Sharing your birds with others is one of the most rewarding parts of our hobby.
It's very difficult to ship hatching eggs successfully.
The method that follows is one that we use exclusively, and it works VERY well!
These are the packing materials we use.
The key is the heavy bubble wrap.
We also use heavy carpet padding when the bubble wrap is not available. The padding or bubble wrap is cut into strips so the eggs can be rolled and taped.
We wrap the eggs individually, and place them in the box.
They are packed snug, but not tight. If the box bulges, it'll break the eggs when they are stacked at the post office.
We clean and mark all our hatching eggs.
We sort for size and conformity, and discard any eggs that are less than perfect.
The eggs on the left are all rejects, notice the different sizes
They'll be hard boiled and fed to our birds or go in the fridge for us, it just depends on when they are sorted.
These are the eggs...
...after they have been rolled up in strips of bubble wrap.
We tape them so that they don't unroll.
They are rolled tight, but not too tight. We just don't want them to slide out of the roll during shipping.
The strips of bubble wrap are cut to be about two inches wider than the length of the eggs we are shipping.
This is so there is room between the egg and the sides of the box, and so that the eggs can't bump into each other.
This is a bird shipping box.
We sometimes use these, sometimes we make our own. There are many different types, choose the one that best suits your needs. The key to keeping the birds healthy during shipping is to make sure the box has a tapered top with holes in it. The post office can't stack in all the sides, and it allows for air flow. You should also place an absorbent material in the bottom, we use straw. It keeps the birds dry. Place watermelon rinds (the absolute best choice) or apple slices in the box with them, it'll make the trip easier on them, and it'll give them something to do.

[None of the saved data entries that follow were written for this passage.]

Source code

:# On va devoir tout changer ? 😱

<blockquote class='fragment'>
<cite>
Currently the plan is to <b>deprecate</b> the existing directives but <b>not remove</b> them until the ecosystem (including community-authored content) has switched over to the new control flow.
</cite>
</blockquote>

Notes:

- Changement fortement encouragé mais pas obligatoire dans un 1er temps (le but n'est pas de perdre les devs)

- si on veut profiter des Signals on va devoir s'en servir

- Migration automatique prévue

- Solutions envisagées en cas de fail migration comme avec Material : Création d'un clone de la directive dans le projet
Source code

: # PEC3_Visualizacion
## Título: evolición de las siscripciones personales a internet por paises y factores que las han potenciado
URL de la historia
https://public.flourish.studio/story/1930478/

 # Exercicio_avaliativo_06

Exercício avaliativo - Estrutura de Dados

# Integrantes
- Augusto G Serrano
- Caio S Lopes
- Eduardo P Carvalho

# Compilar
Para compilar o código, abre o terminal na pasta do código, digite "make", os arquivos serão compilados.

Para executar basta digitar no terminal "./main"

There are different postal regulations for shipping different types and ages of birds.
They are confusing, even to postal employees. I'll post them here for you. I've recently spoken to 3 different postmasters, and everybody has a different translation.
You should speak to the post office worker in your area and see what they think. You can work with them, and come up with an interpretataion that suits the both of you!!! Believe it or not, the post office is VERY flexible about shipping birds and eggs.
I've NEVER had a problem with them, and don't know of anyone who has.
Shipping birds for the first time???
There are a few things you should know...
1.) Know what time the truck arrives at your Post Office to pick up the days' mail. Ask your Postmaster, he/she will be happy to tell you. Let them know you are planning to ship live birds, and tell them you'd like to drop them off a 1/2 hour before the truck arrives. Ask if that is time enough to get them ready, and ask for the Express mail label. You can have it filled out before you get there. Have the destination zip code with you, and they will tell you exactly when the birds will arrive at their destination.
2.) Isolate the birds a couple days ahead of time. Watch them closely for any sign of sickness or injury. Sick or injured birds have a much greater risk of dieing in shipment. No one wants you to send them a sick or injured bird either. Make sure the birds have fresh water and feed free-choice, so that they are well fed and watered for the trip.
3.) Know the cost of postage. You don't need a shocker when you get to the Post Office. A couple large birds will cost $35-$40 or better to ship by express mail. You can calculate postage online by clicking the Priority Mail logo at the bottom of this page. Find the Domestic Mail Calculator when you get there.
4.) Write the buyers phone number on the box with a note for the Post Office to call them when the birds arrive. Make it big so they don't miss it. The buyer can pick up the birds, shortening the trip even more.
5.) Be aware that the post office does not insure the birds for live delivery. They only insure the birds if the package does not arrive in the time frame that they quoted you. If they are on time,and dead, it's your responsibility. If they are not on time and dead, the insurance kicks in. If they are not on time and alive, you are entitled to have your shipping costs refunded.
This site was constructed by me, Scott Shilala, with help from the poultry hobbyist community, and support from my wonderful wife, Kelly Jo.
Click on the logos for online postage rate calculators.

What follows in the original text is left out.